Hi team I have been trying to play with hooks and followed y Kedro #questions

Hi team, I have been trying to play with hooks and...

Dustin

01/25/2023, 12:26 AM

Hi team, I have been trying to play with hooks and followed your doc to implement both memory profile and pipeline time hooks (just copied your scripts from doc) and registered in settings.py but no hook related information is shown in the console log with

kedro run

(no error but same console information without hooks). Just wondering do i need to do something to 'reload' settings? or

Dustin

01/25/2023, 12:29 AM

btw, there was a typo in one of your sample scripts which will raise error, i will submit a PR for that

👍 1

Deepyaman Datta

01/25/2023, 5:26 AM

Most likely it's running, but if you copied something like

MemoryProfilingHooks

it's logging output instead of printing to screen. Here's a dumb one I just tested that doesn't have any extra dependencies:

Copy code

from kedro.framework.hooks import hook_impl

import logging


def _normalise_mem_usage(mem_usage):
    # memory_profiler < 0.56.0 returns list instead of float
    return mem_usage[0] if isinstance(mem_usage, (list, tuple)) else mem_usage


class MemoryProfilingHooks:
    def __init__(self):
        self._mem_usage = {}

    @property
    def _logger(self):
        return logging.getLogger(self.__class__.__name__)

    @hook_impl
    def before_dataset_loaded(self, dataset_name: str) -> None:
        before_mem_usage = 99
        before_mem_usage = _normalise_mem_usage(before_mem_usage)
        self._mem_usage[dataset_name] = before_mem_usage

    @hook_impl
    def after_dataset_loaded(self, dataset_name: str) -> None:
        after_mem_usage = 1
        # memory_profiler < 0.56.0 returns list instead of float
        after_mem_usage = _normalise_mem_usage(after_mem_usage)

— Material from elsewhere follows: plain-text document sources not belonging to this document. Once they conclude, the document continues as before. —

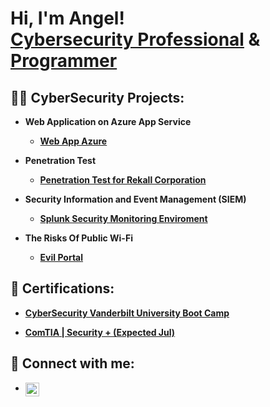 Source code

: <h1>Hi, I'm Angel! <br/><a href="https://www.linkedin.com/in/angel-perez-rosales/">Cybersecurity Professional</a> & <a href="https://github.com/AngelcoreS">Programmer</a> </h1>

<h2>👨‍💻 CyberSecurity Projects:</h2>

- <b>Web Application on Azure App Service</b>
  - [<b>Web App Azure</b>](https://github.com/AngelcoreS/Web-App-Azure)
    
- <b>Penetration Test</b>
  - [<b>Penetration Test for Rekall Corporation</b>](https://github.com/AngelcoreS/Penetration-Test)
    
- <b>Security Information and Event Management (SIEM)</b>
  - [<b>Splunk Security Monitoring Enviroment</b>](https://github.com/AngelcoreS/Splunk-Security-Monitoring-Environment)
    
- <b>The Risks Of Public Wi-Fi</b>
  - [<b>Evil Portal</b>](https://docs.google.com/presentation/d/1jluQ4PlrcisiKF4-ZrVUxPH3xly5L0_O1i7D_gEeavo/edit?usp=sharing)
  
<h2>📜 Certifications:</h2>

- [<b>CyberSecurity Vanderbilt University Boot Camp</b>](https://vanderbilt.credential.getsmarter.com/26597145-d12b-472f-a8f4-0f391908d76a#gs.d1swh1)
  
- [<b>ComTIA | Security + (Expected Jul)</b>](https://github.com/AngelcoreS)

<h2> 🤳 Connect with me:</h2>

-   [<img align="left" alt="Angel Perez  | LinkedIn" width="22px" src="https://cdn.jsdelivr.net/npm/simple-icons@v3/icons/linkedin.svg" />][linkedin]

[linkedin]: https://www.linkedin.com/in/angel-perez-rosales/

<!--
**AngelcoreS/AngelcoreS** is a ✨ _special_ ✨ repository because its `README.md` (this file) appears on your GitHub profile.
[<img align="left" alt="JoshMadakor | Instagram" width="22px" src="https://cdn.jsdelivr.net/npm/simple-icons@v3/icons/instagram.svg" />][instagram]
[instagram]: https://www.instagram.com/joshmadakor/
[<img align="left" alt="JoshMadakor | Twitter" width="22px" src="https://cdn.jsdelivr.net/npm/simple-icons@v3/icons/twitter.svg" />][twitter]
[twitter]: https://twitter.com/joshmadakor
[<img align="left" alt="JoshMadakor | YouTube" width="22px" src="https://cdn.jsdelivr.net/npm/simple-icons@v3/icons/youtube.svg" />][youtube]
[youtube]: https://www.youtube.com/c/joshmadakor
Here are some ideas to get you started:

- 🔭 I’m currently working on ...
- 🌱 I’m currently learning ...
- 👯 I’m looking to collaborate on ...
- 🤔 I’m looking for help with ...
- 💬 Ask me about ...
- 📫 How to reach me: ...
- 😄 Pronouns: ...
- ⚡ Fun fact: ...
-->
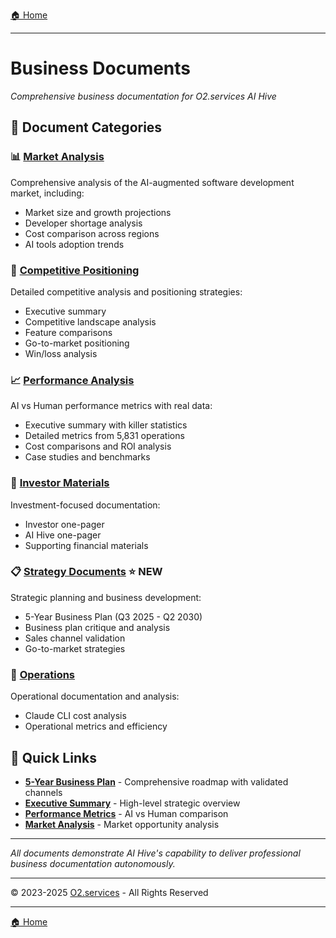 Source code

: [🏠 Home](../README.md)

<link rel="stylesheet" href="../assets/css/styles.css">

---

# Business Documents

*Comprehensive business documentation for O2.services AI Hive*

## 📁 Document Categories

### 📊 [Market Analysis](market-analysis/index.md)
Comprehensive analysis of the AI-augmented software development market, including:
- Market size and growth projections
- Developer shortage analysis
- Cost comparison across regions
- AI tools adoption trends

### 🎯 [Competitive Positioning](competitive-positioning/index.md)
Detailed competitive analysis and positioning strategies:
- Executive summary
- Competitive landscape analysis
- Feature comparisons
- Go-to-market positioning
- Win/loss analysis

### 📈 [Performance Analysis](performance-analysis/index.md)
AI vs Human performance metrics with real data:
- Executive summary with killer statistics
- Detailed metrics from 5,831 operations
- Cost comparisons and ROI analysis
- Case studies and benchmarks

### 💼 [Investor Materials](investor-materials/index.md)
Investment-focused documentation:
- Investor one-pager
- AI Hive one-pager
- Supporting financial materials

### 📋 [Strategy Documents](strategy/index.md) ⭐ NEW
Strategic planning and business development:
- 5-Year Business Plan (Q3 2025 - Q2 2030)
- Business plan critique and analysis
- Sales channel validation
- Go-to-market strategies

### 🔧 [Operations](operations/index.md)
Operational documentation and analysis:
- Claude CLI cost analysis
- Operational metrics and efficiency

## 🎯 Quick Links

- **[5-Year Business Plan](strategy/5-year-business-plan.md)** - Comprehensive roadmap with validated channels
- **[Executive Summary](competitive-positioning/00-executive-summary.md)** - High-level strategic overview
- **[Performance Metrics](performance-analysis/01-executive-summary.md)** - AI vs Human comparison
- **[Market Analysis](market-analysis/00-explosive-growth.md)** - Market opportunity analysis

---

*All documents demonstrate AI Hive's capability to deliver professional business documentation autonomously.*

---

© 2023-2025 [O2.services](https://O2.services) - All Rights Reserved

---

[🏠 Home](../README.md)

        print(  # Print to console
            "Loading %s consumed %2.2fMiB memory",
            dataset_name,
            after_mem_usage - self._mem_usage[dataset_name],
        )

Dustin

01/25/2023, 5:43 AM

just checked "logs->info.log" and no hook or MemoryProfilingHooks related info 👀

Dustin

01/25/2023, 5:47 AM

This is what in this hook and it is exactly the same sample code from your doc except that the previous typo in doc (already submitted a PR on this) which I had removed.

Copy code

import sys
from typing import Any, Dict

import statsd
from kedro.framework.hooks import hook_impl
from kedro.pipeline.node import Node

from memory_profiler import memory_usage
import logging


class PipelineMonitoringHooks:
    def __init__(self):
        self._timers = {}
        self._client = statsd.StatsClient(prefix="kedro")

    @hook_impl
    def before_node_run(self, node: Node) -> None:
        node_timer = self._client.timer(node.name)
        node_timer.start()
        self._timers[node.short_name] = node_timer

    @hook_impl
    def after_node_run(self, node: Node, inputs: Dict[str, Any]) -> None:
        self._timers[node.short_name].stop()
        for dataset_name, dataset_value in inputs.items():
            self._client.gauge(dataset_name + "_size", sys.getsizeof(dataset_value))

    @hook_impl
    def after_pipeline_run(self):
        self._client.incr("run")


def _normalise_mem_usage(mem_usage):
    # memory_profiler < 0.56.0 returns list instead of float
    return mem_usage[0] if isinstance(mem_usage, (list, tuple)) else mem_usage


class MemoryProfilingHooks:
    def __init__(self):
        self._mem_usage = {}

    @property
    def _logger(self):
        return logging.getLogger(self.__class__.__name__)

    @hook_impl
    def before_dataset_loaded(self, dataset_name: str) -> None:
        before_mem_usage = memory_usage(
            -1,
            interval=0.1,
            max_usage=True,
            retval=True,
            include_children=True,
        )
        before_mem_usage = _normalise_mem_usage(before_mem_usage)
        self._mem_usage[dataset_name] = before_mem_usage

    @hook_impl
    def after_dataset_loaded(self, dataset_name: str) -> None:
        after_mem_usage = memory_usage(
            -1,
            interval=0.1,
            max_usage=True,
            retval=True,
            include_children=True,
        )
        # memory_profiler < 0.56.0 returns list instead of float
        after_mem_usage = _normalise_mem_usage(after_mem_usage)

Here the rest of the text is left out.